The underdog: Gov. George W. Bush. He's never showed himself to be much above average as a debater. And journalists have painted a picture of him as not being as smart as Vice President Gore.

What the TV audience will be looking for: Over the years I've asked many viewers what they expected to get out of the debates, and their answers invariably run something like, "I'm sizing up the candidates."

That's what happens. People don't sit around their TV sets and score the contestants. The commentators do. But the public, for the most part, watches and "sizes up" the contestants. And what does that mean? It means, I think, that viewers have one overriding question on their minds as they draw up close to their televisions, and it is this: Which man is best fitted to run this country?

Sure, people want to know where the debaters stand on the issues. But most of their attention is on the personalities. Who is more knowledgeable? But, also, who shows more strength, more poise, more good humor? And, certainly, who is more likable?

But in this search for which of the two combatants possesses more of these and other admired traits, the viewers, again, are really seeking the answer to this big question: Who would make a better leader?

The polls, incidentally, have always shown Bush ahead of Gore on this question. Peter Hart, a highly regarded Democratic pollster, told us the other day at a Monitor breakfast that, in the tight race now emerging, the Texas governor still has a "few points" over Gore in the leadership category.

Still, I'll stay away from any predictions. Gore will be brilliant. But will he become overaggressive and appear arrogant and overbearing? Bush will be earnest and loose, maybe even funny. But will he fail the intelligence test, particularly as he tries to explain some of his complex plans?

This year the debates hold the potential for deciding the election. Often in the past, public opinion was running too strongly toward one or the other candidate to permit the debates to determine the election outcome.

One such decisive impact occurred in 1960, the year of the first presidential debates. That race was so close that the loser, Richard Nixon, almost called for a recount. Nixon was well ahead of John F. Kennedy before their debate, in large part because not too many people knew Kennedy outside of Massachusetts. When the public looked at Kennedy and liked what they saw, Kennedy took a slim lead over Nixon and held it to the end.

Another decisive impact occurred in the last Ford-Carter debate in 1976. Ford had just caught up to former President Carter and seemed to be forging ahead when he committed a major gaffe in a TV encounter, giving the impression that he believed the Soviet Union no longer had a dominant hold in East Europe. He immediately dipped in the polls and was never able to climb back, although the outcome was extremely close.

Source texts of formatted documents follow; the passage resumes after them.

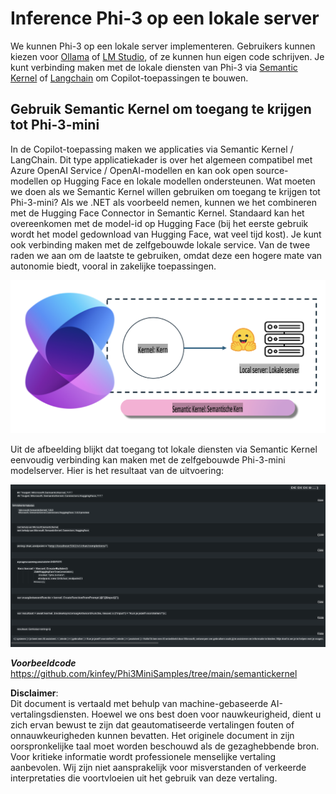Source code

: # **Inference Phi-3 op een lokale server**

We kunnen Phi-3 op een lokale server implementeren. Gebruikers kunnen kiezen voor [Ollama](https://ollama.com) of [LM Studio](https://llamaedge.com), of ze kunnen hun eigen code schrijven. Je kunt verbinding maken met de lokale diensten van Phi-3 via [Semantic Kernel](https://github.com/microsoft/semantic-kernel?WT.mc_id=aiml-138114-kinfeylo) of [Langchain](https://www.langchain.com/) om Copilot-toepassingen te bouwen.

## **Gebruik Semantic Kernel om toegang te krijgen tot Phi-3-mini**

In de Copilot-toepassing maken we applicaties via Semantic Kernel / LangChain. Dit type applicatiekader is over het algemeen compatibel met Azure OpenAI Service / OpenAI-modellen en kan ook open source-modellen op Hugging Face en lokale modellen ondersteunen. Wat moeten we doen als we Semantic Kernel willen gebruiken om toegang te krijgen tot Phi-3-mini? Als we .NET als voorbeeld nemen, kunnen we het combineren met de Hugging Face Connector in Semantic Kernel. Standaard kan het overeenkomen met de model-id op Hugging Face (bij het eerste gebruik wordt het model gedownload van Hugging Face, wat veel tijd kost). Je kunt ook verbinding maken met de zelfgebouwde lokale service. Van de twee raden we aan om de laatste te gebruiken, omdat deze een hogere mate van autonomie biedt, vooral in zakelijke toepassingen.

![sk](../../../../../translated_images/sk.c244b32f4811c6f0938b9e95b0b2f4b28105bff6495bdc3b24cd42b3e3e89bb9.nl.png)

Uit de afbeelding blijkt dat toegang tot lokale diensten via Semantic Kernel eenvoudig verbinding kan maken met de zelfgebouwde Phi-3-mini modelserver. Hier is het resultaat van de uitvoering:

![skrun](../../../../../translated_images/skrun.fb7a635a22ae8b7919d6e15c0eb27262526ed69728c5a1d2773a97d4562657c7.nl.png)

***Voorbeeldcode*** https://github.com/kinfey/Phi3MiniSamples/tree/main/semantickernel

**Disclaimer**:  
Dit document is vertaald met behulp van machine-gebaseerde AI-vertalingsdiensten. Hoewel we ons best doen voor nauwkeurigheid, dient u zich ervan bewust te zijn dat geautomatiseerde vertalingen fouten of onnauwkeurigheden kunnen bevatten. Het originele document in zijn oorspronkelijke taal moet worden beschouwd als de gezaghebbende bron. Voor kritieke informatie wordt professionele menselijke vertaling aanbevolen. Wij zijn niet aansprakelijk voor misverstanden of verkeerde interpretaties die voortvloeien uit het gebruik van deze vertaling.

In my view, those have been the only presidential debates with "decisive impact." I know some observers contend that the Reagan quips amounted to knockdown blows in his debates, first with Carter and four years later with Mondale. But I never thought those debates changed anything decisively.

Carter had already lost because he hadn't persuaded the voters he was an effective president. Remember the American hostages in Iran? His vice president, Walter Mondale, as a presidential candidate, never got out from under Carter's shadow.

I never thought that the two times former President George Bush debated really changed anything.

But this time? Yes, this time the debates could make a difference.